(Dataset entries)
■ ■ ■
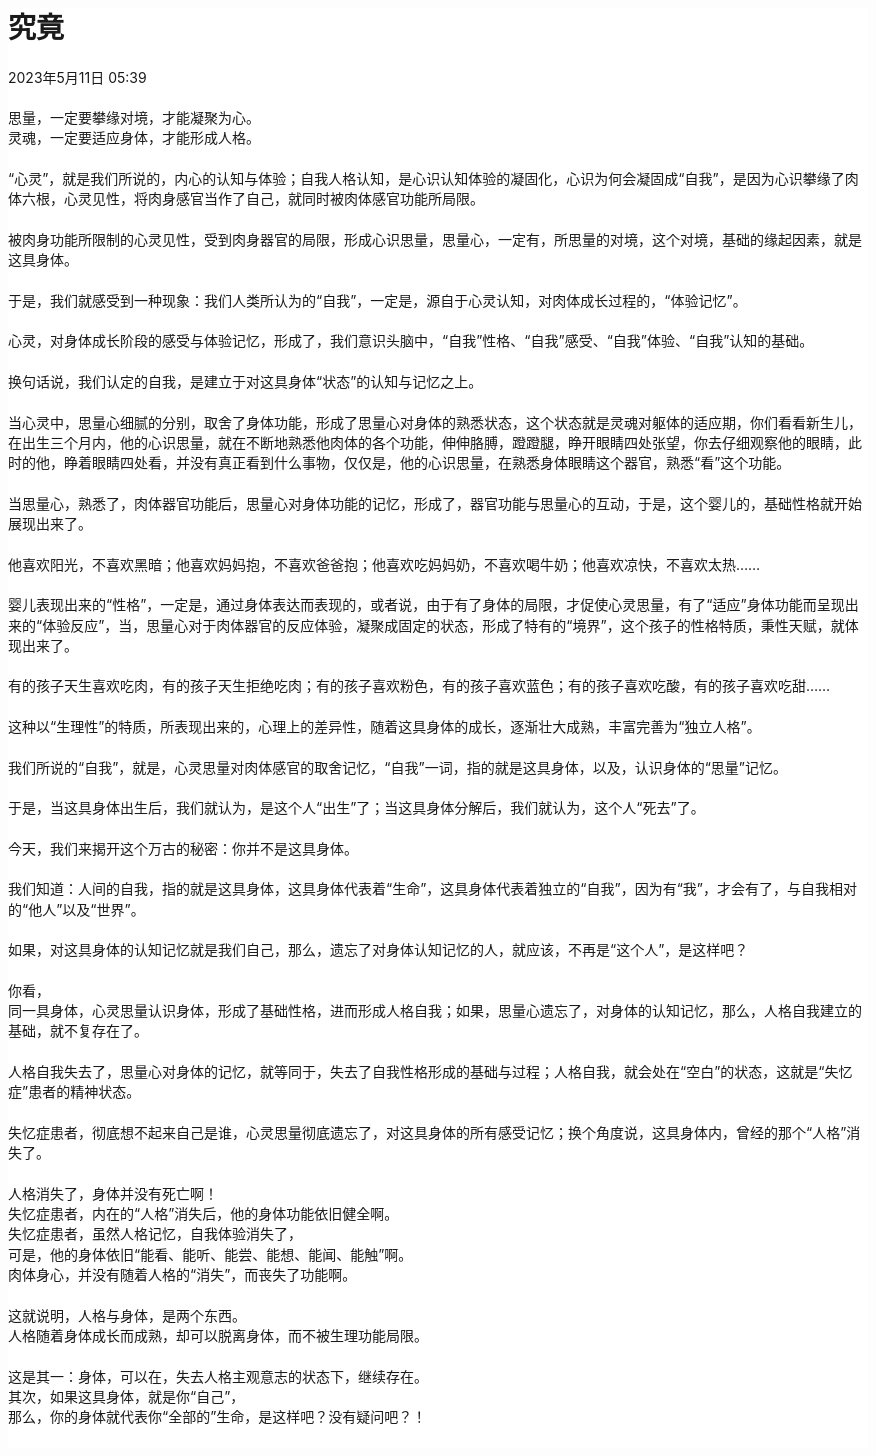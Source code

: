 # 究竟

2023年5月11日 05:39<br>
  <br>
思量，一定要攀缘对境，才能凝聚为心。<br>
灵魂，一定要适应身体，才能形成人格。<br>
  <br>
“心灵”，就是我们所说的，内心的认知与体验；自我人格认知，是心识认知体验的凝固化，心识为何会凝固成“自我”，是因为心识攀缘了肉体六根，心灵见性，将肉身感官当作了自己，就同时被肉体感官功能所局限。<br>
  <br>
被肉身功能所限制的心灵见性，受到肉身器官的局限，形成心识思量，思量心，一定有，所思量的对境，这个对境，基础的缘起因素，就是这具身体。<br>
  <br>
于是，我们就感受到一种现象：我们人类所认为的“自我”，一定是，源自于心灵认知，对肉体成长过程的，“体验记忆”。<br>
  <br>
心灵，对身体成长阶段的感受与体验记忆，形成了，我们意识头脑中，“自我”性格、“自我”感受、“自我”体验、“自我”认知的基础。<br>
  <br>
换句话说，我们认定的自我，是建立于对这具身体“状态”的认知与记忆之上。<br>
  <br>
当心灵中，思量心细腻的分别，取舍了身体功能，形成了思量心对身体的熟悉状态，这个状态就是灵魂对躯体的适应期，你们看看新生儿，在出生三个月内，他的心识思量，就在不断地熟悉他肉体的各个功能，伸伸胳膊，蹬蹬腿，睁开眼睛四处张望，你去仔细观察他的眼睛，此时的他，睁着眼睛四处看，并没有真正看到什么事物，仅仅是，他的心识思量，在熟悉身体眼睛这个器官，熟悉“看”这个功能。<br>
  <br>
当思量心，熟悉了，肉体器官功能后，思量心对身体功能的记忆，形成了，器官功能与思量心的互动，于是，这个婴儿的，基础性格就开始展现出来了。<br>
  <br>
他喜欢阳光，不喜欢黑暗；他喜欢妈妈抱，不喜欢爸爸抱；他喜欢吃妈妈奶，不喜欢喝牛奶；他喜欢凉快，不喜欢太热……<br>
  <br>
婴儿表现出来的“性格”，一定是，通过身体表达而表现的，或者说，由于有了身体的局限，才促使心灵思量，有了“适应”身体功能而呈现出来的“体验反应”，当，思量心对于肉体器官的反应体验，凝聚成固定的状态，形成了特有的“境界”，这个孩子的性格特质，秉性天赋，就体现出来了。<br>
  <br>
有的孩子天生喜欢吃肉，有的孩子天生拒绝吃肉；有的孩子喜欢粉色，有的孩子喜欢蓝色；有的孩子喜欢吃酸，有的孩子喜欢吃甜……<br>
  <br>
这种以“生理性”的特质，所表现出来的，心理上的差异性，随着这具身体的成长，逐渐壮大成熟，丰富完善为“独立人格”。<br>
  <br>
我们所说的“自我”，就是，心灵思量对肉体感官的取舍记忆，“自我”一词，指的就是这具身体，以及，认识身体的“思量”记忆。<br>
  <br>
于是，当这具身体出生后，我们就认为，是这个人“出生”了；当这具身体分解后，我们就认为，这个人“死去”了。<br>
  <br>
今天，我们来揭开这个万古的秘密：你并不是这具身体。<br>
  <br>
我们知道：人间的自我，指的就是这具身体，这具身体代表着“生命”，这具身体代表着独立的“自我”，因为有“我”，才会有了，与自我相对的“他人”以及“世界”。<br>
  <br>
如果，对这具身体的认知记忆就是我们自己，那么，遗忘了对身体认知记忆的人，就应该，不再是“这个人”，是这样吧？<br>
  <br>
你看，<br>
同一具身体，心灵思量认识身体，形成了基础性格，进而形成人格自我；如果，思量心遗忘了，对身体的认知记忆，那么，人格自我建立的基础，就不复存在了。<br>
  <br>
人格自我失去了，思量心对身体的记忆，就等同于，失去了自我性格形成的基础与过程；人格自我，就会处在“空白”的状态，这就是“失忆症”患者的精神状态。<br>
  <br>
失忆症患者，彻底想不起来自己是谁，心灵思量彻底遗忘了，对这具身体的所有感受记忆；换个角度说，这具身体内，曾经的那个“人格”消失了。<br>
  <br>
人格消失了，身体并没有死亡啊！<br>
失忆症患者，内在的“人格”消失后，他的身体功能依旧健全啊。<br>
失忆症患者，虽然人格记忆，自我体验消失了，<br>
可是，他的身体依旧“能看、能听、能尝、能想、能闻、能触”啊。<br>
肉体身心，并没有随着人格的“消失”，而丧失了功能啊。<br>
  <br>
这就说明，人格与身体，是两个东西。<br>
人格随着身体成长而成熟，却可以脱离身体，而不被生理功能局限。<br>
  <br>
这是其一：身体，可以在，失去人格主观意志的状态下，继续存在。<br>
其次，如果这具身体，就是你“自己”，<br>
那么，你的身体就代表你“全部的”生命，是这样吧？没有疑问吧？！<br>
  <br>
■ ■ ■
# WORK REQUIRED:
Return each line of the data where the word "指的就是这具身体" appears.

# ANSWER SECTION:
我们所说的“自我”，就是，心灵思量对肉体感官的取舍记忆，“自我”一词，指的就是这具身体，以及，认识身体的“思量”记忆。<br>
我们知道：人间的自我，指的就是这具身体，这具身体代表着“生命”，这具身体代表着独立的“自我”，因为有“我”，才会有了，与自我相对的“他人”以及“世界”。<br>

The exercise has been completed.